In una di queste circostanze le è capitato di parlare con l’allora principe di Galles, e oggi re Carlo III?
“Ci fa sempre chiamare, chiede a tutti il nome e da quanti anni lavoriamo qui, se ha mangiato fa apprezzamenti e lascia sempre un omaggio. L’ultima volta è stata una scatola di cioccolatini dalla sua produzione, la volta precedente un portafogli con il simbolo del principato. Ai reali bisogna fare un leggero inginocchiamento e dare la mano solo se la offrono loro, Carlo la dà sempre. La penultima volta che è stato qui, nel salutarmi mi diede anche una pacca sulla spalla. È una persona di grande cortesia, speriamo che torni presto”.

 

Provi a immaginare la prima visita reale qui a Villa Wolkonsky, cosa proporrebbe dalla cucina?
“Avverrà perché il legame con l’Italia è forte, anche con Firenze che la Corona aiutò dopo l’alluvione del ’66. Il fatto che il Principe in questi miei quasi venti anni di servizio sia venuto quattro volte lascia presagire che ci sarà una visita molto presto. E lo speriamo! Sarà una visita reale e non principesca”.

 

E dalla cucina che cosa proporrebbe?
“L’ultima volta preparammo ravioli e pesce, si potrebbe optare per una carne e un risotto, per la mia origine mantovana e perché i britannici non sono grandi amanti della pasta. Ma bisognerà vedere cosa e come cambierà nel protocollo. Quello che è stato è stato, ora cambia tutto”.

 

Quanti siete in cucina per gestire pranzi ufficiali, banchetti e ricevimenti?
“Due, io e il mio souschef, Alessio. La brigata si rinforza al bisogno, in caso di eventi con un piccolo catering interno, ma facciamo tutto noi”.

 

E per il servizio?
“In una situazione di pranzo ufficiale, ma normale, c’è un cameriere ogni cinque ospiti, in caso reale uno ogni tre. Normalmente il servizio è alla francese, al vassoio.
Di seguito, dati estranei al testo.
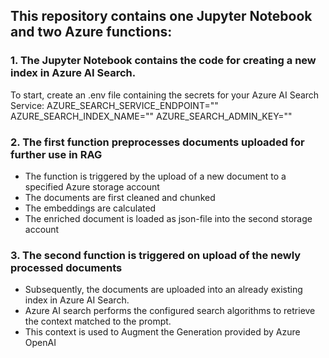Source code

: ## This repository contains one Jupyter Notebook and two Azure functions:

### 1. The Jupyter Notebook contains the code for creating a new index in Azure AI Search. 
To start, create an .env file containing the secrets for your Azure AI Search Service:
AZURE_SEARCH_SERVICE_ENDPOINT=""
AZURE_SEARCH_INDEX_NAME=""
AZURE_SEARCH_ADMIN_KEY=""


### 2. The first function preprocesses documents uploaded for further use in RAG
  - The function is triggered by the upload of a new document to a specified Azure storage account
  - The documents are first cleaned and chunked
  - The embeddings are calculated
  - The enriched document is loaded as json-file into the second storage account

 ### 3. The second function is triggered on upload of the newly processed documents
  - Subsequently, the documents are uploaded into an already existing index in Azure AI Search.
  - Azure AI search performs the configured search algorithms to retrieve the context matched to the prompt.
  - This context is used to Augment the Generation provided by Azure OpenAI 
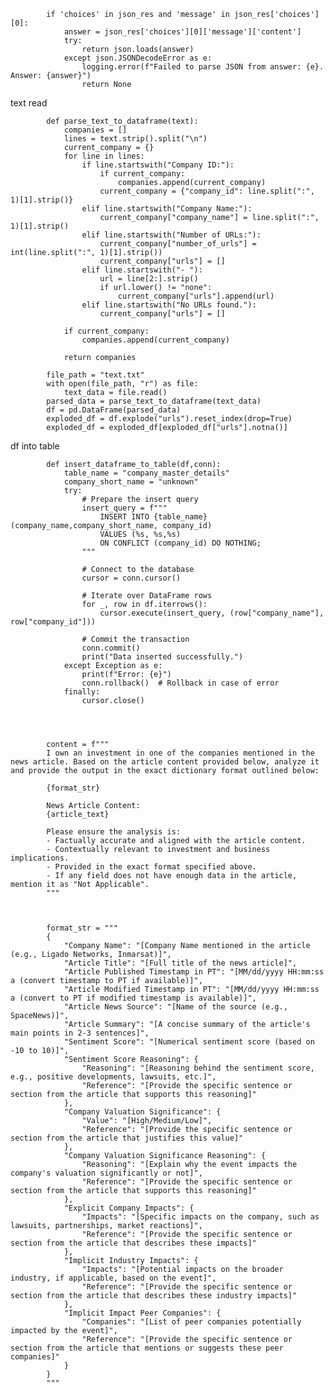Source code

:             if 'choices' in json_res and 'message' in json_res['choices'][0]:
                answer = json_res['choices'][0]['message']['content']
                try:
                    return json.loads(answer)
                except json.JSONDecodeError as e:
                    logging.error(f"Failed to parse JSON from answer: {e}. Answer: {answer}")
                    return None





text read

            def parse_text_to_dataframe(text):
                companies = []
                lines = text.strip().split("\n")
                current_company = {}
                for line in lines:
                    if line.startswith("Company ID:"):
                        if current_company: 
                            companies.append(current_company)
                        current_company = {"company_id": line.split(":", 1)[1].strip()}
                    elif line.startswith("Company Name:"):
                        current_company["company_name"] = line.split(":", 1)[1].strip()
                    elif line.startswith("Number of URLs:"):
                        current_company["number_of_urls"] = int(line.split(":", 1)[1].strip())
                        current_company["urls"] = []
                    elif line.startswith("- "):
                        url = line[2:].strip()
                        if url.lower() != "none":
                            current_company["urls"].append(url)
                    elif line.startswith("No URLs found."):
                        current_company["urls"] = [] 
            
                if current_company:
                    companies.append(current_company)
            
                return companies
            
            file_path = "text.txt"
            with open(file_path, "r") as file:
                text_data = file.read()
            parsed_data = parse_text_to_dataframe(text_data)
            df = pd.DataFrame(parsed_data)
            exploded_df = df.explode("urls").reset_index(drop=True)
            exploded_df = exploded_df[exploded_df["urls"].notna()]





df into table

            def insert_dataframe_to_table(df,conn):
                table_name = "company_master_details"
                company_short_name = "unknown"
                try:
                    # Prepare the insert query
                    insert_query = f"""
                        INSERT INTO {table_name} (company_name,company_short_name, company_id)
                        VALUES (%s, %s,%s)
                        ON CONFLICT (company_id) DO NOTHING;
                    """
                    
                    # Connect to the database
                    cursor = conn.cursor()
                    
                    # Iterate over DataFrame rows
                    for _, row in df.iterrows():
                        cursor.execute(insert_query, (row["company_name"], row["company_id"]))
                    
                    # Commit the transaction
                    conn.commit()
                    print("Data inserted successfully.")
                except Exception as e:
                    print(f"Error: {e}")
                    conn.rollback()  # Rollback in case of error
                finally:
                    cursor.close()




            content = f"""
            I own an investment in one of the companies mentioned in the news article. Based on the article content provided below, analyze it and provide the output in the exact dictionary format outlined below:
            
            {format_str}
            
            News Article Content:
            {article_text}
            
            Please ensure the analysis is:
            - Factually accurate and aligned with the article content.
            - Contextually relevant to investment and business implications.
            - Provided in the exact format specified above.
            - If any field does not have enough data in the article, mention it as "Not Applicable".
            """



            format_str = """
            {
                "Company Name": "[Company Name mentioned in the article (e.g., Ligado Networks, Inmarsat)]",
                "Article Title": "[Full title of the news article]",
                "Article Published Timestamp in PT": "[MM/dd/yyyy HH:mm:ss a (convert timestamp to PT if available)]",
                "Article Modified Timestamp in PT": "[MM/dd/yyyy HH:mm:ss a (convert to PT if modified timestamp is available)]",
                "Article News Source": "[Name of the source (e.g., SpaceNews)]",
                "Article Summary": "[A concise summary of the article's main points in 2-3 sentences]",
                "Sentiment Score": "[Numerical sentiment score (based on -10 to 10)]",
                "Sentiment Score Reasoning": {
                    "Reasoning": "[Reasoning behind the sentiment score, e.g., positive developments, lawsuits, etc.]",
                    "Reference": "[Provide the specific sentence or section from the article that supports this reasoning]"
                },
                "Company Valuation Significance": {
                    "Value": "[High/Medium/Low]",
                    "Reference": "[Provide the specific sentence or section from the article that justifies this value]"
                },
                "Company Valuation Significance Reasoning": {
                    "Reasoning": "[Explain why the event impacts the company's valuation significantly or not]",
                    "Reference": "[Provide the specific sentence or section from the article that supports this reasoning]"
                },
                "Explicit Company Impacts": {
                    "Impacts": "[Specific impacts on the company, such as lawsuits, partnerships, market reactions]",
                    "Reference": "[Provide the specific sentence or section from the article that describes these impacts]"
                },
                "Implicit Industry Impacts": {
                    "Impacts": "[Potential impacts on the broader industry, if applicable, based on the event]",
                    "Reference": "[Provide the specific sentence or section from the article that describes these industry impacts]"
                },
                "Implicit Impact Peer Companies": {
                    "Companies": "[List of peer companies potentially impacted by the event]",
                    "Reference": "[Provide the specific sentence or section from the article that mentions or suggests these peer companies]"
                }
            }
            """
Per i pranzi piccoli anche al piatto, soprattutto a mezzogiorno così è più veloce, meno formale e lascia più tempo per le interazioni. È previsto anche servizio misto fra vassoio e piatti, solo il dolce è sempre servito al piatto”.

 

Mi ha parlato di prodotti italiani: nella sua cucina da una parte fa conoscere l’Italia ai britannici e dall’altra ha il compito di trasportare valori e sapori dei piatti britannici agli italiani in visita. Nel post Brexit è cambiato l’approvvigionamento?
“Non me ne vogliano i sudditi, ma la Brexit ha frenato l’importazione diretta. Avevamo ditte che ci mandavano direttamente dal Regno Unito salmone, cappesante, haddock (eglefino, pesce di acqua salata, ndr), affumicati di pesce, agnello del Galles e altri ingredienti tipici, anche le birre. Bisognerà regolamentare perché il fermo dogana è all’ordine del giorno. È materia prima deperibile, non ce lo possiamo permettere. Gli stessi fornitori hanno aperto filiali di logistica in Germania, per esempio. La nostra cucina non ha canali privilegiati, paga i dazi come tutti ed è soggetta a fermo doganale. Piano piano si rimetterà tutto a posto, l’ufficio agricoltura dell’ambasciata ha il compito di promuovere anche cibo e bevande, si sta già adoperando in tal senso”.